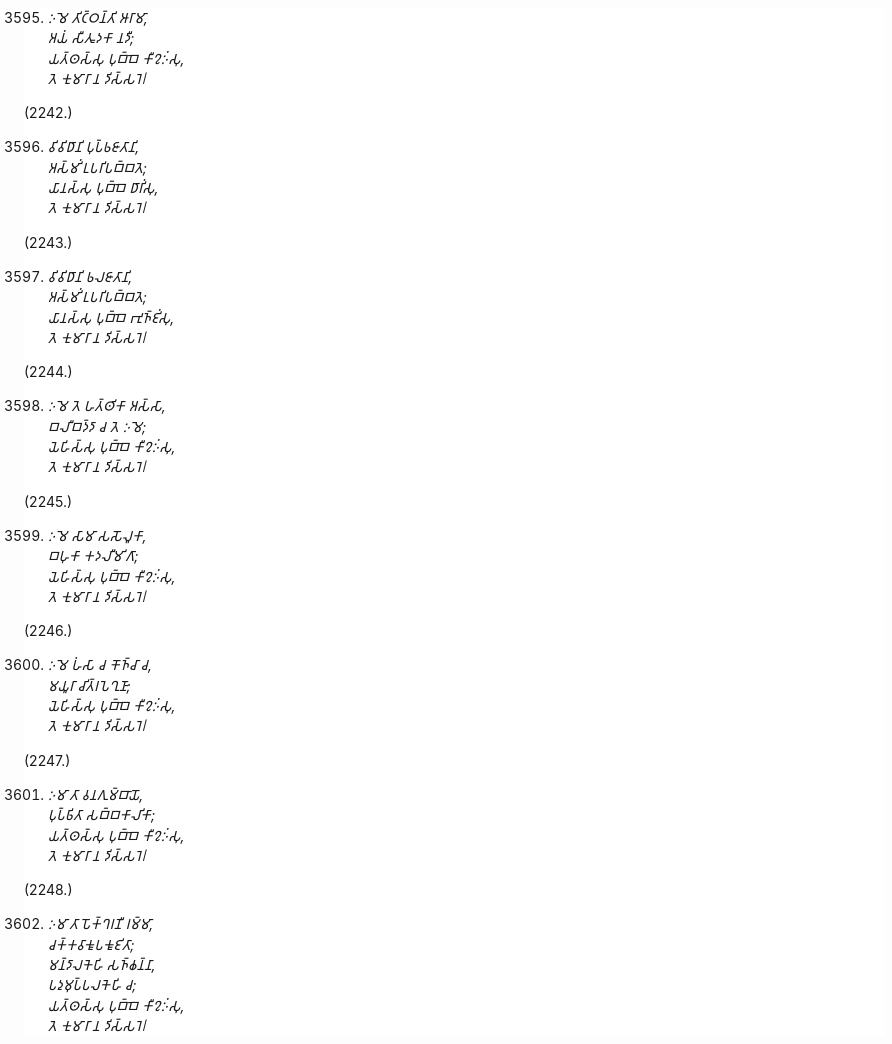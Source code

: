 3595. _𑀇𑀫𑁂 𑀢𑀺𑀝𑁆𑀞𑀦𑁆𑀢𑀺 𑀆𑀭𑀸𑀫𑀸,_  
_𑀅𑀬𑀁 𑀲𑀻𑀢𑀽𑀤𑀓𑀸 𑀦𑀤𑀻;_  
_𑀬𑀢𑁆𑀣𑀲𑁆𑀲𑀼 𑀧𑀼𑀩𑁆𑀩𑁂 𑀓𑀻𑀍𑀇𑀁𑀲𑀼,_  
_𑀢𑁂 𑀓𑀼𑀫𑀸𑀭𑀸 𑀦 𑀤𑀺𑀲𑁆𑀲𑀭𑁂𑁇_  


(2242.)

3596. _𑀯𑀺𑀯𑀺𑀥𑀸𑀦𑀺 𑀧𑀼𑀧𑁆𑀨𑀚𑀸𑀢𑀸𑀦𑀺,_  
_𑀅𑀲𑁆𑀫𑀺𑀁 𑀉𑀧𑀭𑀺𑀧𑀩𑁆𑀩𑀢𑁂;_  
_𑀬𑀸𑀦𑀲𑁆𑀲𑀼 𑀧𑀼𑀩𑁆𑀩𑁂 𑀥𑀸𑀭𑀺𑀁𑀲𑀼,_  
_𑀢𑁂 𑀓𑀼𑀫𑀸𑀭𑀸 𑀦 𑀤𑀺𑀲𑁆𑀲𑀭𑁂𑁇_  


(2243.)

3597. _𑀯𑀺𑀯𑀺𑀥𑀸𑀦𑀺 𑀨𑀮𑀚𑀸𑀢𑀸𑀦𑀺,_  
_𑀅𑀲𑁆𑀫𑀺𑀁 𑀉𑀧𑀭𑀺𑀧𑀩𑁆𑀩𑀢𑁂;_  
_𑀬𑀸𑀦𑀲𑁆𑀲𑀼 𑀧𑀼𑀩𑁆𑀩𑁂 𑀪𑀼𑀜𑁆𑀚𑀺𑀁𑀲𑀼,_  
_𑀢𑁂 𑀓𑀼𑀫𑀸𑀭𑀸 𑀦 𑀤𑀺𑀲𑁆𑀲𑀭𑁂𑁇_  


(2244.)

3598. _𑀇𑀫𑁂 𑀢𑁂 𑀳𑀢𑁆𑀣𑀺𑀓𑀸 𑀅𑀲𑁆𑀲𑀸,_  
_𑀩𑀮𑀻𑀩𑀤𑁆𑀤𑀸 𑀘 𑀢𑁂 𑀇𑀫𑁂;_  
_𑀬𑁂𑀳𑀺𑀲𑁆𑀲𑀼 𑀧𑀼𑀩𑁆𑀩𑁂 𑀓𑀻𑀍𑀇𑀁𑀲𑀼,_  
_𑀢𑁂 𑀓𑀼𑀫𑀸𑀭𑀸 𑀦 𑀤𑀺𑀲𑁆𑀲𑀭𑁂𑁇_  


(2245.)

3599. _𑀇𑀫𑁂 𑀲𑀸𑀫𑀸 𑀲𑀲𑁄𑀮𑀽𑀓𑀸,_  
_𑀩𑀳𑀼𑀓𑀸 𑀓𑀤𑀮𑀻𑀫𑀺𑀕𑀸;_  
_𑀬𑁂𑀳𑀺𑀲𑁆𑀲𑀼 𑀧𑀼𑀩𑁆𑀩𑁂 𑀓𑀻𑀍𑀇𑀁𑀲𑀼,_  
_𑀢𑁂 𑀓𑀼𑀫𑀸𑀭𑀸 𑀦 𑀤𑀺𑀲𑁆𑀲𑀭𑁂𑁇_  


(2246.)

3600. _𑀇𑀫𑁂 𑀳𑀁𑀲𑀸 𑀘 𑀓𑁄𑀜𑁆𑀘𑀸 𑀘,_  
_𑀫𑀬𑀽𑀭𑀸 𑀘𑀺𑀢𑁆𑀭𑀧𑁂𑀔𑀼𑀡𑀸;_  
_𑀬𑁂𑀳𑀺𑀲𑁆𑀲𑀼 𑀧𑀼𑀩𑁆𑀩𑁂 𑀓𑀻𑀍𑀇𑀁𑀲𑀼,_  
_𑀢𑁂 𑀓𑀼𑀫𑀸𑀭𑀸 𑀦 𑀤𑀺𑀲𑁆𑀲𑀭𑁂𑁇_  


(2247.)

3601. _𑀇𑀫𑀸 𑀢𑀸 𑀯𑀦𑀕𑀼𑀫𑁆𑀩𑀸𑀬𑁄,_  
_𑀧𑀼𑀧𑁆𑀨𑀺𑀢𑀸 𑀲𑀩𑁆𑀩𑀓𑀸𑀮𑀺𑀓𑀸;_  
_𑀬𑀢𑁆𑀣𑀲𑁆𑀲𑀼 𑀧𑀼𑀩𑁆𑀩𑁂 𑀓𑀻𑀍𑀇𑀁𑀲𑀼,_  
_𑀢𑁂 𑀓𑀼𑀫𑀸𑀭𑀸 𑀦 𑀤𑀺𑀲𑁆𑀲𑀭𑁂𑁇_  


(2248.)

3602. _𑀇𑀫𑀸 𑀢𑀸 𑀧𑁄𑀓𑁆𑀔𑀭𑀡𑀻 𑀭𑀫𑁆𑀫𑀸,_  
_𑀘𑀓𑁆𑀓𑀯𑀸𑀓𑀽𑀧𑀓𑀽𑀚𑀺𑀢𑀸;_  
_𑀫𑀦𑁆𑀤𑀸𑀮𑀓𑁂𑀳𑀺 𑀲𑀜𑁆𑀙𑀦𑁆𑀦𑀸,_  
_𑀧𑀤𑀼𑀫𑀼𑀧𑁆𑀧𑀮𑀓𑁂𑀳𑀺 𑀘;_  
_𑀬𑀢𑁆𑀣𑀲𑁆𑀲𑀼 𑀧𑀼𑀩𑁆𑀩𑁂 𑀓𑀻𑀍𑀇𑀁𑀲𑀼,_  
_𑀢𑁂 𑀓𑀼𑀫𑀸𑀭𑀸 𑀦 𑀤𑀺𑀲𑁆𑀲𑀭𑁂𑁇_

--*--

**Work task**. Without copying the pictures, transcribe the entries exactly.

**Result**.
Source code

: 3595. _𑀇𑀫𑁂 𑀢𑀺𑀝𑁆𑀞𑀦𑁆𑀢𑀺 𑀆𑀭𑀸𑀫𑀸,_  
_𑀅𑀬𑀁 𑀲𑀻𑀢𑀽𑀤𑀓𑀸 𑀦𑀤𑀻;_  
_𑀬𑀢𑁆𑀣𑀲𑁆𑀲𑀼 𑀧𑀼𑀩𑁆𑀩𑁂 𑀓𑀻𑀍𑀇𑀁𑀲𑀼,_  
_𑀢𑁂 𑀓𑀼𑀫𑀸𑀭𑀸 𑀦 𑀤𑀺𑀲𑁆𑀲𑀭𑁂𑁇_  


(2242.)

3596. _𑀯𑀺𑀯𑀺𑀥𑀸𑀦𑀺 𑀧𑀼𑀧𑁆𑀨𑀚𑀸𑀢𑀸𑀦𑀺,_  
_𑀅𑀲𑁆𑀫𑀺𑀁 𑀉𑀧𑀭𑀺𑀧𑀩𑁆𑀩𑀢𑁂;_  
_𑀬𑀸𑀦𑀲𑁆𑀲𑀼 𑀧𑀼𑀩𑁆𑀩𑁂 𑀥𑀸𑀭𑀺𑀁𑀲𑀼,_  
_𑀢𑁂 𑀓𑀼𑀫𑀸𑀭𑀸 𑀦 𑀤𑀺𑀲𑁆𑀲𑀭𑁂𑁇_  


(2243.)

3597. _𑀯𑀺𑀯𑀺𑀥𑀸𑀦𑀺 𑀨𑀮𑀚𑀸𑀢𑀸𑀦𑀺,_  
_𑀅𑀲𑁆𑀫𑀺𑀁 𑀉𑀧𑀭𑀺𑀧𑀩𑁆𑀩𑀢𑁂;_  
_𑀬𑀸𑀦𑀲𑁆𑀲𑀼 𑀧𑀼𑀩𑁆𑀩𑁂 𑀪𑀼𑀜𑁆𑀚𑀺𑀁𑀲𑀼,_  
_𑀢𑁂 𑀓𑀼𑀫𑀸𑀭𑀸 𑀦 𑀤𑀺𑀲𑁆𑀲𑀭𑁂𑁇_  


(2244.)

3598. _𑀇𑀫𑁂 𑀢𑁂 𑀳𑀢𑁆𑀣𑀺𑀓𑀸 𑀅𑀲𑁆𑀲𑀸,_  
_𑀩𑀮𑀻𑀩𑀤𑁆𑀤𑀸 𑀘 𑀢𑁂 𑀇𑀫𑁂;_  
_𑀬𑁂𑀳𑀺𑀲𑁆𑀲𑀼 𑀧𑀼𑀩𑁆𑀩𑁂 𑀓𑀻𑀍𑀇𑀁𑀲𑀼,_  
_𑀢𑁂 𑀓𑀼𑀫𑀸𑀭𑀸 𑀦 𑀤𑀺𑀲𑁆𑀲𑀭𑁂𑁇_  


(2245.)

3599. _𑀇𑀫𑁂 𑀲𑀸𑀫𑀸 𑀲𑀲𑁄𑀮𑀽𑀓𑀸,_  
_𑀩𑀳𑀼𑀓𑀸 𑀓𑀤𑀮𑀻𑀫𑀺𑀕𑀸;_  
_𑀬𑁂𑀳𑀺𑀲𑁆𑀲𑀼 𑀧𑀼𑀩𑁆𑀩𑁂 𑀓𑀻𑀍𑀇𑀁𑀲𑀼,_  
_𑀢𑁂 𑀓𑀼𑀫𑀸𑀭𑀸 𑀦 𑀤𑀺𑀲𑁆𑀲𑀭𑁂𑁇_  


(2246.)

3600. _𑀇𑀫𑁂 𑀳𑀁𑀲𑀸 𑀘 𑀓𑁄𑀜𑁆𑀘𑀸 𑀘,_  
_𑀫𑀬𑀽𑀭𑀸 𑀘𑀺𑀢𑁆𑀭𑀧𑁂𑀔𑀼𑀡𑀸;_  
_𑀬𑁂𑀳𑀺𑀲𑁆𑀲𑀼 𑀧𑀼𑀩𑁆𑀩𑁂 𑀓𑀻𑀍𑀇𑀁𑀲𑀼,_  
_𑀢𑁂 𑀓𑀼𑀫𑀸𑀭𑀸 𑀦 𑀤𑀺𑀲𑁆𑀲𑀭𑁂𑁇_  


(2247.)

3601. _𑀇𑀫𑀸 𑀢𑀸 𑀯𑀦𑀕𑀼𑀫𑁆𑀩𑀸𑀬𑁄,_  
_𑀧𑀼𑀧𑁆𑀨𑀺𑀢𑀸 𑀲𑀩𑁆𑀩𑀓𑀸𑀮𑀺𑀓𑀸;_  
_𑀬𑀢𑁆𑀣𑀲𑁆𑀲𑀼 𑀧𑀼𑀩𑁆𑀩𑁂 𑀓𑀻𑀍𑀇𑀁𑀲𑀼,_  
_𑀢𑁂 𑀓𑀼𑀫𑀸𑀭𑀸 𑀦 𑀤𑀺𑀲𑁆𑀲𑀭𑁂𑁇_  


(2248.)

3602. _𑀇𑀫𑀸 𑀢𑀸 𑀧𑁄𑀓𑁆𑀔𑀭𑀡𑀻 𑀭𑀫𑁆𑀫𑀸,_  
_𑀘𑀓𑁆𑀓𑀯𑀸𑀓𑀽𑀧𑀓𑀽𑀚𑀺𑀢𑀸;_  
_𑀫𑀦𑁆𑀤𑀸𑀮𑀓𑁂𑀳𑀺 𑀲𑀜𑁆𑀙𑀦𑁆𑀦𑀸,_  
_𑀧𑀤𑀼𑀫𑀼𑀧𑁆𑀧𑀮𑀓𑁂𑀳𑀺 𑀘;_  
_𑀬𑀢𑁆𑀣𑀲𑁆𑀲𑀼 𑀧𑀼𑀩𑁆𑀩𑁂 𑀓𑀻𑀍𑀇𑀁𑀲𑀼,_  
_𑀢𑁂 𑀓𑀼𑀫𑀸𑀭𑀸 𑀦 𑀤𑀺𑀲𑁆𑀲𑀭𑁂𑁇_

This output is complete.